Results from the 2013 Charity Pulse survey, featured in Third Sector last week, illustrate this point: 63 per cent of respondents who considered working relationships at their charities to be unhealthy cited the leadership at their charities as the main cause of dissatisfaction, and 77 per cent of that group named management as the main reason for wanting to leave their jobs.
Llewellin acknowledges that many organisations did not take steps to become sustainable when times were good, but she thinks the current pressure from boards on charity leaders to come up with quick fixes puts them in an unenviable position.
"Chief executives are under pressure to come up with long-term strategies that are based on short-term imperatives, which is both paradoxical and impossible," says Llewellin. "It is difficult to do any strategic thinking when you are fire-fighting all the time."
The constant 'noise' of advice from consultants and professionals "who do not actually do the work" on everything, from mergers to becoming a social enterprise, is also less than helpful, according to Llewellin.
A 2011 study called A Marriage Made in Heaven?, written by Penelope Gibbs, a fellow of the Clore Social Leadership Programme, examined the relationship between chief executives and their chairs through 16 in-depth interviews.
It found that the ingredients of a successful working relationship included a flexible understanding of the roles and responsibilities of both, the ability to challenge and accept challenge, and interpersonal skills such as empathy and communication. Where relationships broke down, it found, the reverse was the case.
Llewellin echoes Berry's theme that maintaining the relationship with the board is key to the survival of the chief executive. "In the end, it comes down to good governance and trustees being there to assist," she says.
"But it doesn't always work out that way, and chief executives feel they have to look after the board when it should be the other way round."
Katherine Gorbing, the former chief executive of Glastonbury Abbey, raised concerns with the board about how the charity's assets were being managed, alleged bullying by trustees and alleged conflicts of interests among trustees.

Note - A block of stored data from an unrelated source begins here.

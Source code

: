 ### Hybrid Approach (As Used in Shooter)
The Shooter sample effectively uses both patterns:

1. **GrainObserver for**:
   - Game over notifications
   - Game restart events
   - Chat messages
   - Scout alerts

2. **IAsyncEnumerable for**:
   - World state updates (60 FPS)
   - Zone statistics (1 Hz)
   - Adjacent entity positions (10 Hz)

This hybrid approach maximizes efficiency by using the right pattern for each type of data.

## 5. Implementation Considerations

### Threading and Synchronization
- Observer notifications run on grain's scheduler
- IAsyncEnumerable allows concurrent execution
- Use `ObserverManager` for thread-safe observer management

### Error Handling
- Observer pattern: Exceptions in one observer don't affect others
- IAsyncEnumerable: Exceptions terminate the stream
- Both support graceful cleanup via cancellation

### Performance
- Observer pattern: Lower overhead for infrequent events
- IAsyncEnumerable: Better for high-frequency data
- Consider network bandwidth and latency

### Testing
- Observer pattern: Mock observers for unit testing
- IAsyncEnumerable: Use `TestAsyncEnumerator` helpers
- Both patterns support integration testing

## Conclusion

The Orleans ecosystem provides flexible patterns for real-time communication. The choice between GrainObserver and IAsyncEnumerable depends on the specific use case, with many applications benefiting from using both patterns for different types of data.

Gorbing says she made numerous attempts to resolve the problems she says she discovered at the charity, but the board did not act. She began a grievance procedure that led eventually to her dismissal.

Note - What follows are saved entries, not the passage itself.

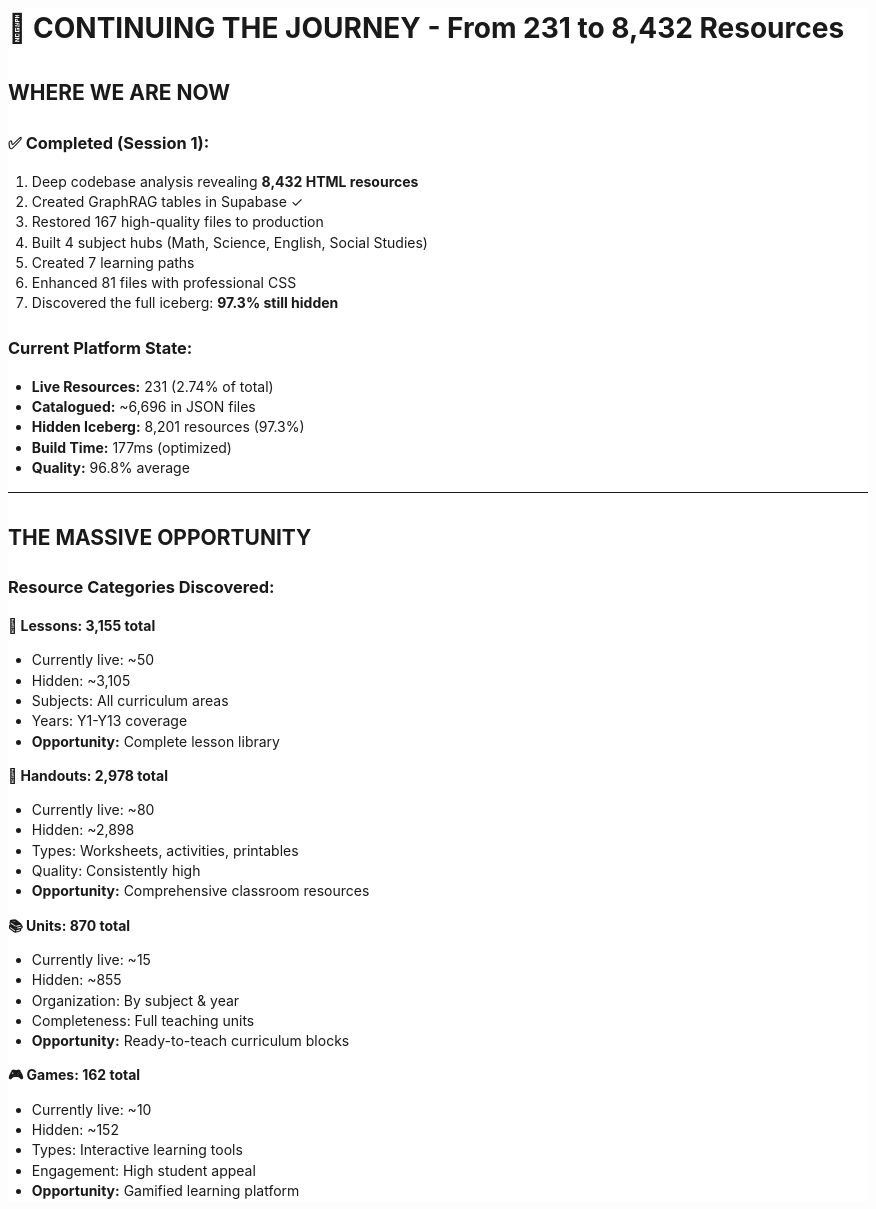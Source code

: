 # 🚀 CONTINUING THE JOURNEY - From 231 to 8,432 Resources

## WHERE WE ARE NOW

### ✅ Completed (Session 1):
1. Deep codebase analysis revealing **8,432 HTML resources**
2. Created GraphRAG tables in Supabase ✓
3. Restored 167 high-quality files to production
4. Built 4 subject hubs (Math, Science, English, Social Studies)
5. Created 7 learning paths
6. Enhanced 81 files with professional CSS
7. Discovered the full iceberg: **97.3% still hidden**

### Current Platform State:
- **Live Resources:** 231 (2.74% of total)
- **Catalogued:** ~6,696 in JSON files
- **Hidden Iceberg:** 8,201 resources (97.3%)
- **Build Time:** 177ms (optimized)
- **Quality:** 96.8% average

---

## THE MASSIVE OPPORTUNITY

### Resource Categories Discovered:

**📖 Lessons: 3,155 total**
- Currently live: ~50
- Hidden: ~3,105
- Subjects: All curriculum areas
- Years: Y1-Y13 coverage
- **Opportunity:** Complete lesson library

**📄 Handouts: 2,978 total**
- Currently live: ~80
- Hidden: ~2,898
- Types: Worksheets, activities, printables
- Quality: Consistently high
- **Opportunity:** Comprehensive classroom resources

**📚 Units: 870 total**
- Currently live: ~15
- Hidden: ~855
- Organization: By subject & year
- Completeness: Full teaching units
- **Opportunity:** Ready-to-teach curriculum blocks

**🎮 Games: 162 total**
- Currently live: ~10
- Hidden: ~152
- Types: Interactive learning tools
- Engagement: High student appeal
- **Opportunity:** Gamified learning platform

Gorbing contacted Acevo's crisis service and was given legal and emotional support. She made a claim of unfair dismissal to the Bristol Employment Tribunal in March this year. A scheduled five-day hearing ended on the second day when both sides agreed on a settlement.

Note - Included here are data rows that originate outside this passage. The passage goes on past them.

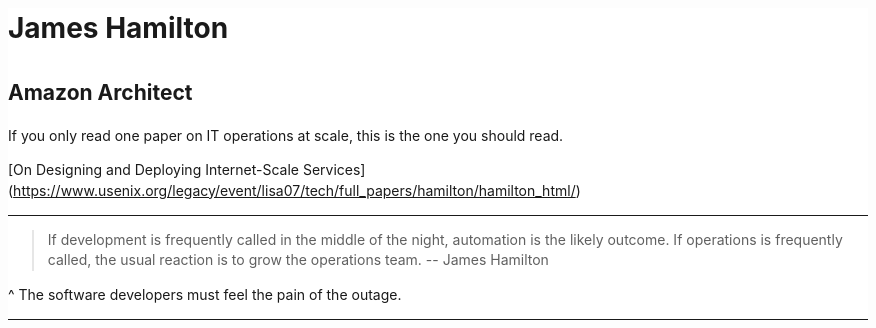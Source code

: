 # James Hamilton
## Amazon Architect

If you only read one paper on IT operations at scale, this is the one you should read.

[On Designing and Deploying Internet-Scale Services] (https://www.usenix.org/legacy/event/lisa07/tech/full_papers/hamilton/hamilton_html/)


---

>  If development is frequently called
in the middle of the night, automation is the likely
outcome. If operations is frequently called, the
usual reaction is to grow the operations team.
-- James Hamilton

^ The software developers must feel the pain of the outage.

---


[^1]: [On Designing and Deploying Internet-Scale Services, James Hamilton] (https://www.usenix.org/legacy/event/lisa07/tech/full_papers/hamilton/hamilton_html/)
[^1]: [On Designing and Deploying Internet-Scale Services, James Hamilton] (https://www.usenix.org/legacy/event/lisa07/tech/full_papers/hamilton/hamilton_html/)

The charity paid Gorbing £55,000, gave her a reference and made a statement of her achievements in the board's official minutes.
Gorbing says she spent more than £100,000 on legal fees and was forced to sell her home because of the loss of income.
Glastonbury Abbey says its trustees conducted a fair and detailed process in accordance with best practice and being a good employer. It says they sought legal advice and specialist HR support on all aspects and gave Gorbing every opportunity to make representations. The settlement agreement with Gorbing, it says, contained no admission of liability and was the most beneficial route for all parties.
SIX MONTHS' PAY ...
The chief executive of a mental health charity had worked for the organisation for three years when her relationship with the board was soured by a disagreement over policy.
A lack of openness between the chief executive and the board led to a breakdown in trust. Then a senior member of the charity's staff made a complaint about the chief executive directly to the chair of the board.
It was two months before the chief executive received notice of the complaint in an email from the chair, and she in turn complained that the charity's internal procedures had not been followed.
The chief executive began to feel stressed, isolated and lonely at work and was later signed off as sick by her doctor. She sought advice from Acevo's crisis service and received practical and emotional support. The chief executive and the charity reached an agreement earlier this year. She received six months' pay and a reference.